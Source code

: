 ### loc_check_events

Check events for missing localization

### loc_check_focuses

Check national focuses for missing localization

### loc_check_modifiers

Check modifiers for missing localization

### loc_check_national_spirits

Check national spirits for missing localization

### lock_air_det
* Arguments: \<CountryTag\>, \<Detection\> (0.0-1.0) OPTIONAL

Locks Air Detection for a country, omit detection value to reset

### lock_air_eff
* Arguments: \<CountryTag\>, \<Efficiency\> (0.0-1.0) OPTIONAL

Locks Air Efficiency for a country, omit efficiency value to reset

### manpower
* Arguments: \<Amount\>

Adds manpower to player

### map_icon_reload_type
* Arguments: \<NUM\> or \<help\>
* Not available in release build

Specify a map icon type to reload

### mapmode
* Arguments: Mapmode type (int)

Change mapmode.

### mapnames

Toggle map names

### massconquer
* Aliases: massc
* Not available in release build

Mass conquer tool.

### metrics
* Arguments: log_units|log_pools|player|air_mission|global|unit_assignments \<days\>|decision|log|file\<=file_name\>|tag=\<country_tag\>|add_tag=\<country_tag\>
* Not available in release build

▸ Exercise brief
Would you filter the entries above and keep each line that has the word "Arguments"?

▸ Response to this exercise
* Arguments: \<CountryTag\>, \<Detection\> (0.0-1.0) OPTIONAL
* Arguments: \<CountryTag\>, \<Efficiency\> (0.0-1.0) OPTIONAL
* Arguments: \<Amount\>
* Arguments: \<NUM\> or \<help\>
* Arguments: Mapmode type (int)
* Arguments: log_units|log_pools|player|air_mission|global|unit_assignments \<days\>|decision|log|file\<=file_name\>|tag=\<country_tag\>|add_tag=\<country_tag\>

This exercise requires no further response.